+++ MATERIAL PROVIDED +++

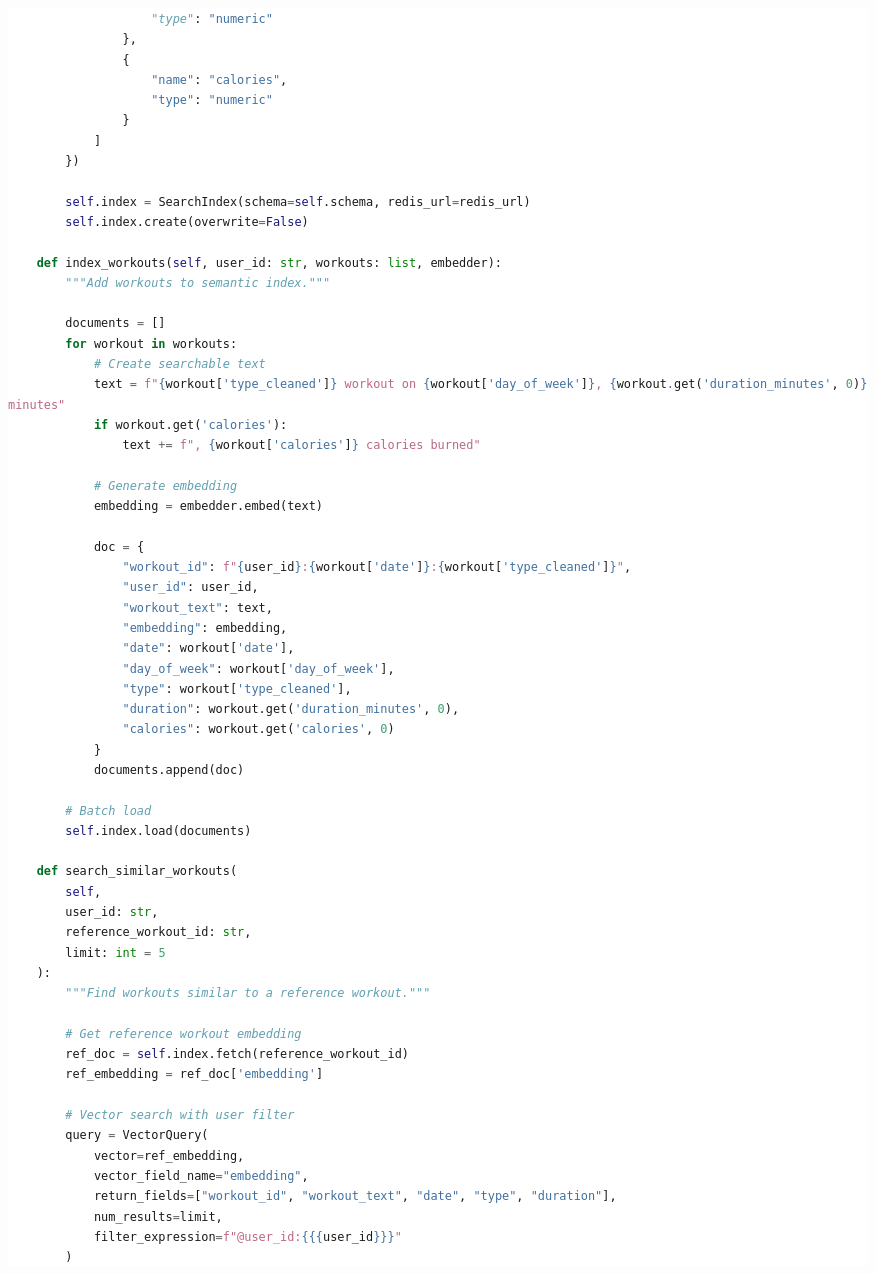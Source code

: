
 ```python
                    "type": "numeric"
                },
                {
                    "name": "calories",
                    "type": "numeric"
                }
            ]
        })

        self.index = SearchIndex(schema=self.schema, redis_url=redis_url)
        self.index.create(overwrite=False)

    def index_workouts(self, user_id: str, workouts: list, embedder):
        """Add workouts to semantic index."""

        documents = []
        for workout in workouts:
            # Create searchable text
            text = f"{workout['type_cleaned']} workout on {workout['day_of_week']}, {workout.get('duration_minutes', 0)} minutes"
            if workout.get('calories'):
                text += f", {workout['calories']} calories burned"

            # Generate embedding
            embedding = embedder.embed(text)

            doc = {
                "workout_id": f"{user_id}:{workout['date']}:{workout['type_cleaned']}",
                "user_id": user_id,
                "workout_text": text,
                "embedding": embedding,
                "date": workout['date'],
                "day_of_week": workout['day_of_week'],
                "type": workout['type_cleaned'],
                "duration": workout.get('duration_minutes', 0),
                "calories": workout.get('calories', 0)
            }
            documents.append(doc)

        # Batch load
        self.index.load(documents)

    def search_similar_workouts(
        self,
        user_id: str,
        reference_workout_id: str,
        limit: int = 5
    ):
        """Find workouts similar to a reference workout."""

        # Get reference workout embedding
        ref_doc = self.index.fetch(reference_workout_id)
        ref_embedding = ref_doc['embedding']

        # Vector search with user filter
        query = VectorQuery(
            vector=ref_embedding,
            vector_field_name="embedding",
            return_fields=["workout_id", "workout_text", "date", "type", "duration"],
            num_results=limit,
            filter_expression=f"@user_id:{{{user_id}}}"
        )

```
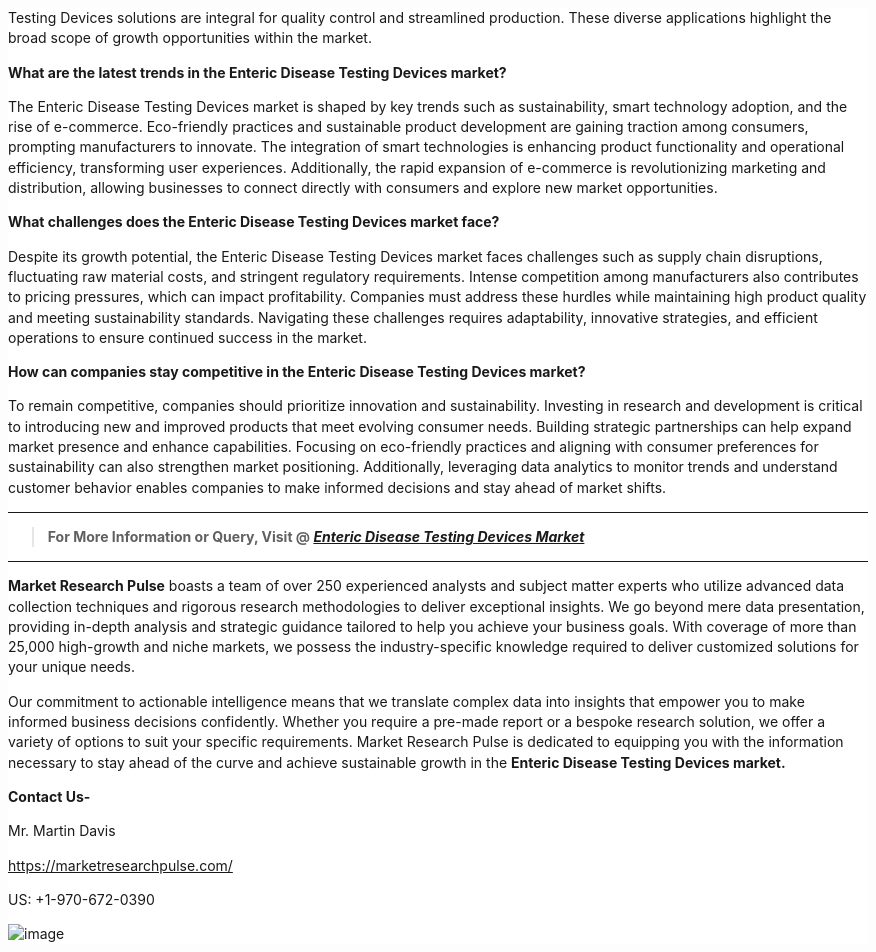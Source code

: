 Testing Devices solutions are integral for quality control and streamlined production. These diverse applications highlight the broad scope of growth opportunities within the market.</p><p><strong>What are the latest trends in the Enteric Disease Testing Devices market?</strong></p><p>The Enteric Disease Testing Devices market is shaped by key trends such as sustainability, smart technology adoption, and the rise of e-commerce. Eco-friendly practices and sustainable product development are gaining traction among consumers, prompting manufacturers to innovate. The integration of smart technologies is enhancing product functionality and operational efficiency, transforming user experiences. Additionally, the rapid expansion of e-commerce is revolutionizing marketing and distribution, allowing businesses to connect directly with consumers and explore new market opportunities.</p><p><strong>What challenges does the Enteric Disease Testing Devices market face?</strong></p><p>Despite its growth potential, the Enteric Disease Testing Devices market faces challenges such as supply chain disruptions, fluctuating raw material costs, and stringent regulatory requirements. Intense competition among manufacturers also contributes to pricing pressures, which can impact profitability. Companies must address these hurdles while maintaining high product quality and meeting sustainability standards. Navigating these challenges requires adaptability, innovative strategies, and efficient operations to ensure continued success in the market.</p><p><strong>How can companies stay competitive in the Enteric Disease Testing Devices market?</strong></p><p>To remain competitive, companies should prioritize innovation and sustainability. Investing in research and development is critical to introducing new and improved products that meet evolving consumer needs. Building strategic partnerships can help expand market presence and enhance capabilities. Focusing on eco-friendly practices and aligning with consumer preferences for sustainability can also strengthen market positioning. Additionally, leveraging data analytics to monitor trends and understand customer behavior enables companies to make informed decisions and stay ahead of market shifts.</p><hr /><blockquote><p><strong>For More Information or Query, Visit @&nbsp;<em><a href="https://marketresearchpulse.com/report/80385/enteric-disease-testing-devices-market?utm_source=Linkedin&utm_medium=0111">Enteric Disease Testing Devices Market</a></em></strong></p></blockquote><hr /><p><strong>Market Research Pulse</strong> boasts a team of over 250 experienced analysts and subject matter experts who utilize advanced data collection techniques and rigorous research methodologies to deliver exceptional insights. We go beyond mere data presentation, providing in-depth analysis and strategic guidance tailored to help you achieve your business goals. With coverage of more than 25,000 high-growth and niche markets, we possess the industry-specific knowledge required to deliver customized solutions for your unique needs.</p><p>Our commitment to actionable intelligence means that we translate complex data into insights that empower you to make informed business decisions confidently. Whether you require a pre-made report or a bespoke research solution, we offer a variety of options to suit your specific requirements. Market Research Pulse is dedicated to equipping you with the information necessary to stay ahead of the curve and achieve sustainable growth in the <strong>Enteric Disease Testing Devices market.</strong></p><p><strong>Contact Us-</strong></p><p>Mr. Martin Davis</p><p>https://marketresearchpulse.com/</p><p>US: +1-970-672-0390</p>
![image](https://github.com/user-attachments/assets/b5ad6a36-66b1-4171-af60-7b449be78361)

+++

EXERCISE OBJECTIVE> Reproduce the material in full, word for word, and omit the pictures.

EXERCISE OUTPUT>
Source code

:
 ```python
                    "type": "numeric"
                },
                {
                    "name": "calories",
                    "type": "numeric"
                }
            ]
        })

        self.index = SearchIndex(schema=self.schema, redis_url=redis_url)
        self.index.create(overwrite=False)

    def index_workouts(self, user_id: str, workouts: list, embedder):
        """Add workouts to semantic index."""

        documents = []
        for workout in workouts:
            # Create searchable text
            text = f"{workout['type_cleaned']} workout on {workout['day_of_week']}, {workout.get('duration_minutes', 0)} minutes"
            if workout.get('calories'):
                text += f", {workout['calories']} calories burned"

            # Generate embedding
            embedding = embedder.embed(text)

            doc = {
                "workout_id": f"{user_id}:{workout['date']}:{workout['type_cleaned']}",
                "user_id": user_id,
                "workout_text": text,
                "embedding": embedding,
                "date": workout['date'],
                "day_of_week": workout['day_of_week'],
                "type": workout['type_cleaned'],
                "duration": workout.get('duration_minutes', 0),
                "calories": workout.get('calories', 0)
            }
            documents.append(doc)

        # Batch load
        self.index.load(documents)

    def search_similar_workouts(
        self,
        user_id: str,
        reference_workout_id: str,
        limit: int = 5
    ):
        """Find workouts similar to a reference workout."""

        # Get reference workout embedding
        ref_doc = self.index.fetch(reference_workout_id)
        ref_embedding = ref_doc['embedding']

        # Vector search with user filter
        query = VectorQuery(
            vector=ref_embedding,
            vector_field_name="embedding",
            return_fields=["workout_id", "workout_text", "date", "type", "duration"],
            num_results=limit,
            filter_expression=f"@user_id:{{{user_id}}}"
        )

```
Source code

: Testing Devices solutions are integral for quality control and streamlined production. These diverse applications highlight the broad scope of growth opportunities within the market.</p><p><strong>What are the latest trends in the Enteric Disease Testing Devices market?</strong></p><p>The Enteric Disease Testing Devices market is shaped by key trends such as sustainability, smart technology adoption, and the rise of e-commerce. Eco-friendly practices and sustainable product development are gaining traction among consumers, prompting manufacturers to innovate. The integration of smart technologies is enhancing product functionality and operational efficiency, transforming user experiences. Additionally, the rapid expansion of e-commerce is revolutionizing marketing and distribution, allowing businesses to connect directly with consumers and explore new market opportunities.</p><p><strong>What challenges does the Enteric Disease Testing Devices market face?</strong></p><p>Despite its growth potential, the Enteric Disease Testing Devices market faces challenges such as supply chain disruptions, fluctuating raw material costs, and stringent regulatory requirements. Intense competition among manufacturers also contributes to pricing pressures, which can impact profitability. Companies must address these hurdles while maintaining high product quality and meeting sustainability standards. Navigating these challenges requires adaptability, innovative strategies, and efficient operations to ensure continued success in the market.</p><p><strong>How can companies stay competitive in the Enteric Disease Testing Devices market?</strong></p><p>To remain competitive, companies should prioritize innovation and sustainability. Investing in research and development is critical to introducing new and improved products that meet evolving consumer needs. Building strategic partnerships can help expand market presence and enhance capabilities. Focusing on eco-friendly practices and aligning with consumer preferences for sustainability can also strengthen market positioning. Additionally, leveraging data analytics to monitor trends and understand customer behavior enables companies to make informed decisions and stay ahead of market shifts.</p><hr /><blockquote><p><strong>For More Information or Query, Visit @&nbsp;<em><a href="https://marketresearchpulse.com/report/80385/enteric-disease-testing-devices-market?utm_source=Linkedin&utm_medium=0111">Enteric Disease Testing Devices Market</a></em></strong></p></blockquote><hr /><p><strong>Market Research Pulse</strong> boasts a team of over 250 experienced analysts and subject matter experts who utilize advanced data collection techniques and rigorous research methodologies to deliver exceptional insights. We go beyond mere data presentation, providing in-depth analysis and strategic guidance tailored to help you achieve your business goals. With coverage of more than 25,000 high-growth and niche markets, we possess the industry-specific knowledge required to deliver customized solutions for your unique needs.</p><p>Our commitment to actionable intelligence means that we translate complex data into insights that empower you to make informed business decisions confidently. Whether you require a pre-made report or a bespoke research solution, we offer a variety of options to suit your specific requirements. Market Research Pulse is dedicated to equipping you with the information necessary to stay ahead of the curve and achieve sustainable growth in the <strong>Enteric Disease Testing Devices market.</strong></p><p><strong>Contact Us-</strong></p><p>Mr. Martin Davis</p><p>https://marketresearchpulse.com/</p><p>US: +1-970-672-0390</p>
![image](https://github.com/user-attachments/assets/b5ad6a36-66b1-4171-af60-7b449be78361)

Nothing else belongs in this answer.